La formulación expresa de una creencia revela que no se trata propiamente de eso, sino de algo distinto. Hace muchos años me hice esta pregunta: ¿por qué se canta el Credo? No se puede cantar el teorema de Pitágoras o las reglas del silogismo; el canto es la forma de dar fuerza, vigor vital, a lo que no es estrictamente creencia.

Lo irreprochable es posible; existe y cuando lo encontramos sentimos una extraña confianza, la impresión de poner los pies en tierra firme, sin temblores ni fisuras.

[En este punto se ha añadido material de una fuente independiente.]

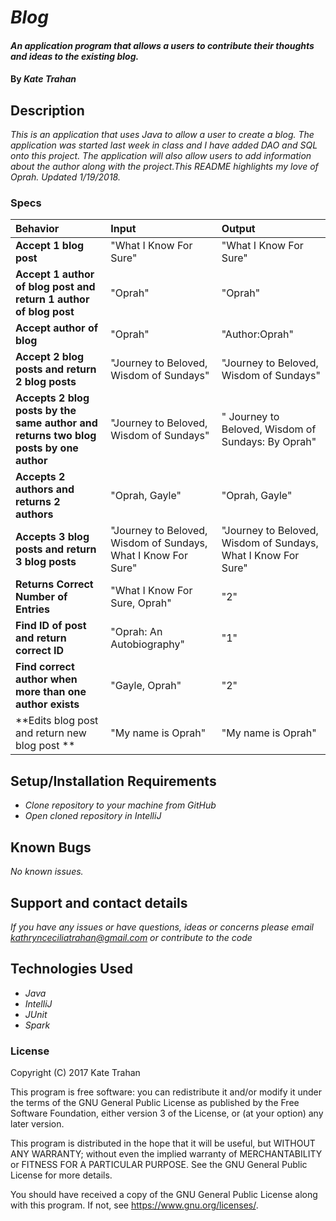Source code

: # _Blog_

#### _An application program that allows a users to contribute their thoughts and ideas to the existing blog._

#### By _**Kate Trahan**_

## Description

_This is an application that uses Java to allow a user to create a blog. The application was started last week in class and I have added DAO and SQL onto this project. The application will also allow users to add information about the author along with the project.This README highlights my love of Oprah. Updated 1/19/2018._


### Specs
| Behavior | Input | Output |
| :-------------     | :------------- | :-------------
| **Accept 1 blog post**| "What I Know For Sure" | "What I Know For Sure" |
| **Accept 1 author of blog post and return 1 author of blog post**| "Oprah" | "Oprah" |
| **Accept author of blog** |"Oprah"|"Author:Oprah"|
| **Accept 2 blog posts and return 2 blog posts**| "Journey to Beloved, Wisdom of Sundays" | "Journey to Beloved, Wisdom of Sundays" |
| **Accepts 2 blog posts by the same author and returns two blog posts by one author** |"Journey to Beloved, Wisdom of Sundays"|" Journey to Beloved, Wisdom of Sundays: By Oprah"|
| **Accepts 2 authors and returns 2 authors**| "Oprah, Gayle" | "Oprah, Gayle" |
| **Accepts 3 blog posts and return 3 blog posts**| "Journey to Beloved, Wisdom of Sundays, What I Know For Sure"|"Journey to Beloved, Wisdom of Sundays, What I Know For Sure"|
| **Returns Correct Number of Entries** | "What I Know For Sure, Oprah"| "2"|
| **Find ID of post and return correct ID**| "Oprah: An Autobiography"| "1"|
| **Find correct author when more than one author exists**| "Gayle, Oprah"| "2"|
| **Edits blog post and return new blog post **| "My name is Oprah"|"My name is Oprah"|



## Setup/Installation Requirements

* _Clone repository to your machine from GitHub_
* _Open cloned repository in IntelliJ_

## Known Bugs

_No known issues._

## Support and contact details

_If you have any issues or have questions, ideas or concerns please email kathrynceciliatrahan@gmail.com or contribute to the code_

## Technologies Used

* _Java_
* _IntelliJ_
* _JUnit_
* _Spark_


### License
Copyright (C) 2017 Kate Trahan

This program is free software: you can redistribute it and/or modify it under the terms of the GNU General Public License as published by the Free Software Foundation, either version 3 of the License, or (at your option) any later version.

This program is distributed in the hope that it will be useful, but WITHOUT ANY WARRANTY; without even the implied warranty of MERCHANTABILITY or FITNESS FOR A PARTICULAR PURPOSE. See the GNU General Public License for more details.

You should have received a copy of the GNU General Public License along with this program. If not, see https://www.gnu.org/licenses/.
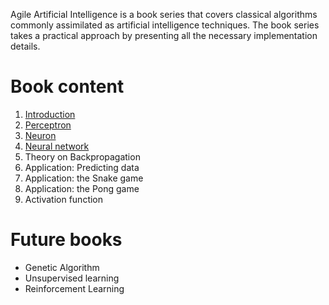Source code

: 
Agile Artificial Intelligence is a book series that covers classical algorithms commonly assimilated as artificial intelligence techniques. The book series takes a practical approach by presenting all the necessary implementation details. 

# Book content

1. [Introduction](./book/build/01-Introduction.html)
1. [Perceptron](./book/build/02-Perceptron.html)
1. [Neuron](./book/build/03-Neuron.html)
1. [Neural network](./book/build/04-NeuralNetwork.html)
1. Theory on Backpropagation
1. Application: Predicting data
1. Application: the Snake game
1. Application: the Pong game
1. Activation function

# Future books

- Genetic Algorithm
- Unsupervised learning
- Reinforcement Learning




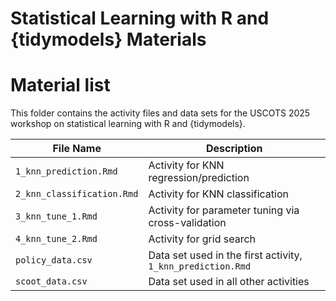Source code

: Statistical Learning with R and {tidymodels} Materials
================

# Material list

This folder contains the activity files and data sets for the USCOTS
2025 workshop on statistical learning with R and {tidymodels}.

| File Name | Description |
|----|----|
| `1_knn_prediction.Rmd` | Activity for KNN regression/prediction |
| `2_knn_classification.Rmd` | Activity for KNN classification |
| `3_knn_tune_1.Rmd` | Activity for parameter tuning via cross-validation |
| `4_knn_tune_2.Rmd` | Activity for grid search |
| `policy_data.csv` | Data set used in the first activity, `1_knn_prediction.Rmd` |
| `scoot_data.csv` | Data set used in all other activities |
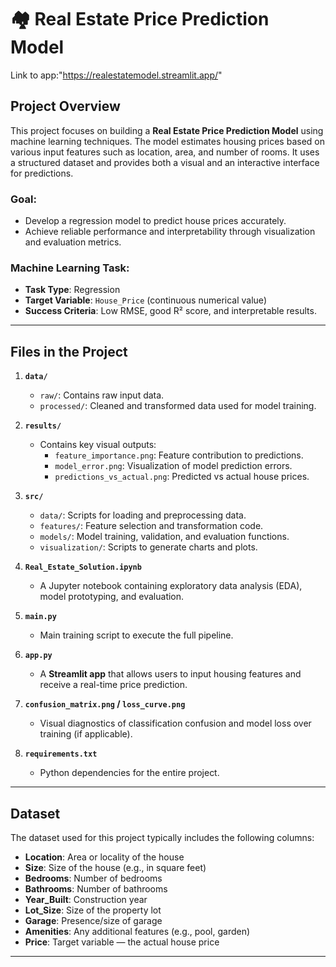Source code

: # 🏘️ Real Estate Price Prediction Model

Link to app:"https://realestatemodel.streamlit.app/"

## Project Overview

This project focuses on building a **Real Estate Price Prediction Model** using machine learning techniques. The model estimates housing prices based on various input features such as location, area, and number of rooms. It uses a structured dataset and provides both a visual and an interactive interface for predictions.

### **Goal**:
- Develop a regression model to predict house prices accurately.
- Achieve reliable performance and interpretability through visualization and evaluation metrics.

### **Machine Learning Task**:
- **Task Type**: Regression  
- **Target Variable**: `House_Price` (continuous numerical value)  
- **Success Criteria**: Low RMSE, good R² score, and interpretable results.

---

## Files in the Project

1. **`data/`**
   - `raw/`: Contains raw input data.
   - `processed/`: Cleaned and transformed data used for model training.

2. **`results/`**
   - Contains key visual outputs:
     - `feature_importance.png`: Feature contribution to predictions.
     - `model_error.png`: Visualization of model prediction errors.
     - `predictions_vs_actual.png`: Predicted vs actual house prices.

3. **`src/`**
   - `data/`: Scripts for loading and preprocessing data.
   - `features/`: Feature selection and transformation code.
   - `models/`: Model training, validation, and evaluation functions.
   - `visualization/`: Scripts to generate charts and plots.

4. **`Real_Estate_Solution.ipynb`**
   - A Jupyter notebook containing exploratory data analysis (EDA), model prototyping, and evaluation.

5. **`main.py`**
   - Main training script to execute the full pipeline.

6. **`app.py`**
   - A **Streamlit app** that allows users to input housing features and receive a real-time price prediction.

7. **`confusion_matrix.png` / `loss_curve.png`**
   - Visual diagnostics of classification confusion and model loss over training (if applicable).

8. **`requirements.txt`**
   - Python dependencies for the entire project.

---

## Dataset

The dataset used for this project typically includes the following columns:

- **Location**: Area or locality of the house
- **Size**: Size of the house (e.g., in square feet)
- **Bedrooms**: Number of bedrooms
- **Bathrooms**: Number of bathrooms
- **Year_Built**: Construction year
- **Lot_Size**: Size of the property lot
- **Garage**: Presence/size of garage
- **Amenities**: Any additional features (e.g., pool, garden)
- **Price**: Target variable — the actual house price

---

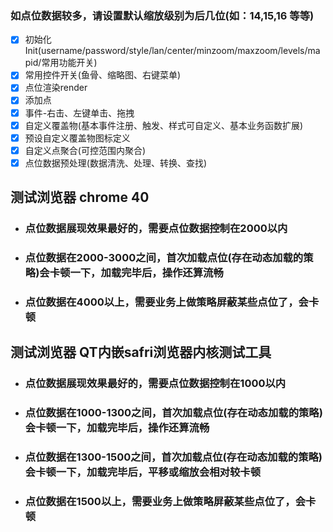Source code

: ### 如点位数据较多，请设置默认缩放级别为后几位(如：14,15,16 等等)
- [x] 初始化Init(username/password/style/lan/center/minzoom/maxzoom/levels/mapid/常用功能开关)
- [x] 常用控件开关(鱼骨、缩略图、右键菜单)
- [x] 点位渲染render
- [x] 添加点
- [x] 事件-右击、左键单击、拖拽
- [x] 自定义覆盖物(基本事件注册、触发、样式可自定义、基本业务函数扩展)
- [x] 预设自定义覆盖物图标定义
- [x] 自定义点聚合(可控范围内聚合)
- [x] 点位数据预处理(数据清洗、处理、转换、查找)

## 测试浏览器 chrome 40
- ### 点位数据展现效果最好的，需要点位数据控制在2000以内
- ### 点位数据在2000-3000之间，首次加载点位(存在动态加载的策略)会卡顿一下，加载完毕后，操作还算流畅
- ### 点位数据在4000以上，需要业务上做策略屏蔽某些点位了，会卡顿

## 测试浏览器 QT内嵌safri浏览器内核测试工具
- ### 点位数据展现效果最好的，需要点位数据控制在1000以内
- ### 点位数据在1000-1300之间，首次加载点位(存在动态加载的策略)会卡顿一下，加载完毕后，操作还算流畅
- ### 点位数据在1300-1500之间，首次加载点位(存在动态加载的策略)会卡顿一下，加载完毕后，平移或缩放会相对较卡顿
- ### 点位数据在1500以上，需要业务上做策略屏蔽某些点位了，会卡顿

El peso del mundo moral, del más propiamente humano, depende de la frecuencia, densidad y coherencia de lo que por ser irreprochable nos permite avanzar por tierras extrañas, por mares antes nunca navegados.

La vida reclama un equilibrio entre la certidumbre y la inseguridad; pero la certidumbre nunca es absoluta y definitiva, está sujeta a revisión, confirmación o rectificación; con lo incierto, condición inexorable del futuro, nos enfrentamos en cada momento desde un repertorio de certezas que tienen que ser constantemente revalidadas. No se puede decir: esto es seguro porque lo vi una vez con plena claridad; esa claridad tiene que ser renovada en cada instante; las creencias tienen que ser constantemente puestas a prueba, revalidadas. El matemático no puede descansar en el recuerdo de una demostración que le pareció convincente en sus años de estudiante; tiene que refrendar, renovar con nueva evidencia, aquello que para ser admitido exige una evidencia renovada, no el mero recuerdo de lo que una vez fue así.

La conducta humana tiene que estar siempre apoyada en razones -razones vitales- que la aseguren. No se puede vivir del crédito de lo que alguna vez se ha visto con claridad; hay que renovarla si se quiere vivir con lucidez, con la certeza que proporcionan las convicciones puestas a prueba en cada momento y que resisten a todo intento de demolición.


Se olvida que existe una decisiva posibilidad humana: la de decir «desde ahora...».